Va, pertanto, dichiarata l'illegittimità costituzionale dell'art. 33 in esame, nella parte in cui prevede l'esperibilità, contro le deliberazioni del Consiglio regionale in materia di eleggibilità, del ricorso giurisdizionale alla Corte d'appello di Trieste secondo la procedura ivi indicata, anzichè dei mezzi di impugnazione disciplinati nell'art. 19 della legge 17 febbraio 1968, n.108.
PER QUESTI MOTIVI
LA CORTE COSTITUZIONALE
a) dichiara l'illegittimità costituzionale dell'art. 8, secondo comma, della legge 3 febbraio 1964, n. 3 ("Norme per la elezione e la convocazione del primo Consiglio regionale del Friuli- Venezia Giulia e disciplina delle cause di ineleggibilità ed incompatibilità e del contenzioso elettorale"), nella parte in cui prevede che le cause di ineleggibilità indicate nel comma precedente non hanno effetto se le funzioni esercitate siano cessate "almeno centottanta giorni prima della data di scadenza del quadriennio [ora quinquennio] di durata del Consiglio regionale", anzichè "non oltre il giorno fissato per la presentazione delle candidature";
b) dichiara l'illegittimità costituzionale dell'art. 8, secondo comma, della legge 3 febbraio 1964, n. 3, nella parte in cui non prevede che si applichi la disciplina di cui all'art. 2, quinto comma, della legge 23 aprile 1981, n. 154;
c) dichiara l'illegittimità costituzionale dell'art. 33 della legge 3 febbraio 1964, n. 3, nella parte in cui prevede l'esperibilità, contro le deliberazioni del Consiglio regionale in materia di eleggibilità, del ricorso giurisdizionale alla Corte d'appello di Trieste secondo la procedura ivi indicata, anzichè dei mezzi di impugnazione disciplinati nell'art. 19 della legge 17 febbraio 1968, n. 108.
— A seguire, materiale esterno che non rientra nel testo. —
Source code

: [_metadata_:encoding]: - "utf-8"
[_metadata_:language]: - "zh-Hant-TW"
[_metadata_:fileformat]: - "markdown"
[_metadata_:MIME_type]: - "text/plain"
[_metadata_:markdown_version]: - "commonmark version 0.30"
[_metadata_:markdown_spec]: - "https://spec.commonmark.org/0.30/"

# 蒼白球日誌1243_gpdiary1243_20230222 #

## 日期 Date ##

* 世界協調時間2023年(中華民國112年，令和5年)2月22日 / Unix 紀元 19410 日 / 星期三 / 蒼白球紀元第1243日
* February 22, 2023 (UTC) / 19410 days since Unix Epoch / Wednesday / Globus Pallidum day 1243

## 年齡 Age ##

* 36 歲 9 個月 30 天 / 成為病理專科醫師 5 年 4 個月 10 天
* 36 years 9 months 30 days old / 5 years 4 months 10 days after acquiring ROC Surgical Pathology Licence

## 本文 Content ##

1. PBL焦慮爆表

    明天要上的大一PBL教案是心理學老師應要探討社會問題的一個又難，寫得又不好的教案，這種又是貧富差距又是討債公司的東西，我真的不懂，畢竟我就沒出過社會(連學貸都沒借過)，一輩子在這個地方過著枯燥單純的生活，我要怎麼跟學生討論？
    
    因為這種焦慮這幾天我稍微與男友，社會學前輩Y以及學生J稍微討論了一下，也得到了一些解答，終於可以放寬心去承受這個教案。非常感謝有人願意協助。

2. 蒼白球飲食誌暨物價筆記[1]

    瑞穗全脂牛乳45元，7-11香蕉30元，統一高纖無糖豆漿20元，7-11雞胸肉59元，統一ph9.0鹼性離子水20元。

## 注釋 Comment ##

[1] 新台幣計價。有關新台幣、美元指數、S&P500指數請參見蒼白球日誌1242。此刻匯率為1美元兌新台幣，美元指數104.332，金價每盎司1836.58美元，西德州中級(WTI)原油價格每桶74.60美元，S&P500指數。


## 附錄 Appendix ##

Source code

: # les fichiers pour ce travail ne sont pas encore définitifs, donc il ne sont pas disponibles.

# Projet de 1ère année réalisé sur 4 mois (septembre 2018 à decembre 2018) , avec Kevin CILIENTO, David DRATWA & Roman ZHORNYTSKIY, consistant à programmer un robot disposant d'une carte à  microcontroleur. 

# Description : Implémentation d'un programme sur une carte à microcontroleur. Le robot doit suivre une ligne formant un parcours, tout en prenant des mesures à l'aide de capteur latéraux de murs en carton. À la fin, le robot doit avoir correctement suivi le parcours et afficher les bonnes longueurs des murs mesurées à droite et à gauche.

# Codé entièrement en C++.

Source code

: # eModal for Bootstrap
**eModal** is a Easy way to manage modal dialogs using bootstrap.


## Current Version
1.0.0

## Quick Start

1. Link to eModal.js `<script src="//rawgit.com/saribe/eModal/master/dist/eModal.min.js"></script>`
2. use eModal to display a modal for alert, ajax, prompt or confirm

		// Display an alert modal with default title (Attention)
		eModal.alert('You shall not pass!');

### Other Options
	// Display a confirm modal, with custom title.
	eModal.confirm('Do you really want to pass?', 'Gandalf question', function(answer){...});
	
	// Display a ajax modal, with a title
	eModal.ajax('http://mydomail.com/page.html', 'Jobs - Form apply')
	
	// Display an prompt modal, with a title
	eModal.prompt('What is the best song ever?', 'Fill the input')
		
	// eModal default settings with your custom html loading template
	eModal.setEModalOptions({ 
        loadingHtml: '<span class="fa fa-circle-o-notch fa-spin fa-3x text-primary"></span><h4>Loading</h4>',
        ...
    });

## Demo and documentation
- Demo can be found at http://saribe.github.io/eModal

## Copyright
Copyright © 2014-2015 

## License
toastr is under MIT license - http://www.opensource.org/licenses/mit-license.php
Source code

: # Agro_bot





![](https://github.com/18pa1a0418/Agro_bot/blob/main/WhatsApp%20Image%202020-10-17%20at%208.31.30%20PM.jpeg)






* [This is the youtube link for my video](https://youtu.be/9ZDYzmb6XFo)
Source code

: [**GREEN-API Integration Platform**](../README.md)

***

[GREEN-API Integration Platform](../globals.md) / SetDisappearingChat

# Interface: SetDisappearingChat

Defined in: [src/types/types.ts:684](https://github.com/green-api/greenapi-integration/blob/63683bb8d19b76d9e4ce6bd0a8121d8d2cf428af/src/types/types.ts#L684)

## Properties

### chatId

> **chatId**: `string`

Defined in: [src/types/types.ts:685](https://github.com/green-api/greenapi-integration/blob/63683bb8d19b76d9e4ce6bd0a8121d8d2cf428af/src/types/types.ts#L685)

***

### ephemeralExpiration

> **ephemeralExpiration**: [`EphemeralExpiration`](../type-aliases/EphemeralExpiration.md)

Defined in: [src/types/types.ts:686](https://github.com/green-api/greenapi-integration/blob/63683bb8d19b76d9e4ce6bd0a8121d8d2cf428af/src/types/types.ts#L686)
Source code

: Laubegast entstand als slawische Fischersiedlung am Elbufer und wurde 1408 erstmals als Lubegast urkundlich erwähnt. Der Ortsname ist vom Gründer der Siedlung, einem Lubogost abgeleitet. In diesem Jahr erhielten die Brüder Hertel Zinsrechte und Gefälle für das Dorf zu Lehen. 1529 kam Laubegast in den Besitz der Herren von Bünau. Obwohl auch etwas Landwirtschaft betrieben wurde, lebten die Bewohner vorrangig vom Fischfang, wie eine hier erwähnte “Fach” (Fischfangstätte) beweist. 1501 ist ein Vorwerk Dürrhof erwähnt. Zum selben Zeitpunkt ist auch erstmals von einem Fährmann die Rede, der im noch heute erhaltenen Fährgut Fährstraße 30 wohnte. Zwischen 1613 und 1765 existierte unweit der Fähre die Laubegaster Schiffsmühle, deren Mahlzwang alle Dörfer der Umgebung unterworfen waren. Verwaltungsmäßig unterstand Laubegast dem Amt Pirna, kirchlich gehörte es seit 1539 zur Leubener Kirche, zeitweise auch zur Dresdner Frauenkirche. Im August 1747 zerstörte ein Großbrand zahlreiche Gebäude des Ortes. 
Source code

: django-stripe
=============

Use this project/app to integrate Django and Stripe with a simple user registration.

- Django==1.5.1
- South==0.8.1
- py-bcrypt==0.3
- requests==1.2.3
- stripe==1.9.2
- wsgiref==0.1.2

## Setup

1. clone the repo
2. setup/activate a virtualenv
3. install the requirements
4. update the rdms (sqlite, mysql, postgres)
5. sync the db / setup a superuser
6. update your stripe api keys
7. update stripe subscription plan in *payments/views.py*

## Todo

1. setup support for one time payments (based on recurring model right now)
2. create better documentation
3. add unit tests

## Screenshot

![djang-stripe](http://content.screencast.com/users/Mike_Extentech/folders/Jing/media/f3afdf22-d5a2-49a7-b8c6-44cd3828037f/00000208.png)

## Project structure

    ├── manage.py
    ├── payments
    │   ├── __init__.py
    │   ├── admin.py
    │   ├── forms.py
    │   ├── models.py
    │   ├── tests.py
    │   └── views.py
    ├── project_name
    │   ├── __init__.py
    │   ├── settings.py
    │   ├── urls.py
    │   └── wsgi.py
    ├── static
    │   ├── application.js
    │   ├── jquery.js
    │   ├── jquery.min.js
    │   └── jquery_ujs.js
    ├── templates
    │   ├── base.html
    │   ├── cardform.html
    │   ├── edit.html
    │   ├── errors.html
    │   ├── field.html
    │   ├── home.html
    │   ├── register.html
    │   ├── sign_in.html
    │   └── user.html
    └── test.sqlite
Visto l'art. 27 della legge 11 marzo 1953, n. 87:
dichiara l'illegittimità costituzionale del- l'art. 8, terzo e quarto comma, della legge 3 febbraio 1964, n.3.
Così deciso in Roma, nella sede della Corte costituzionale, Palazzo della Consulta, il 6 dicembre 1994.
Francesco Paolo CASAVOLA, Presidente
Mauro FERRI, Redattore
Depositata in cancelleria il 23/12/1994.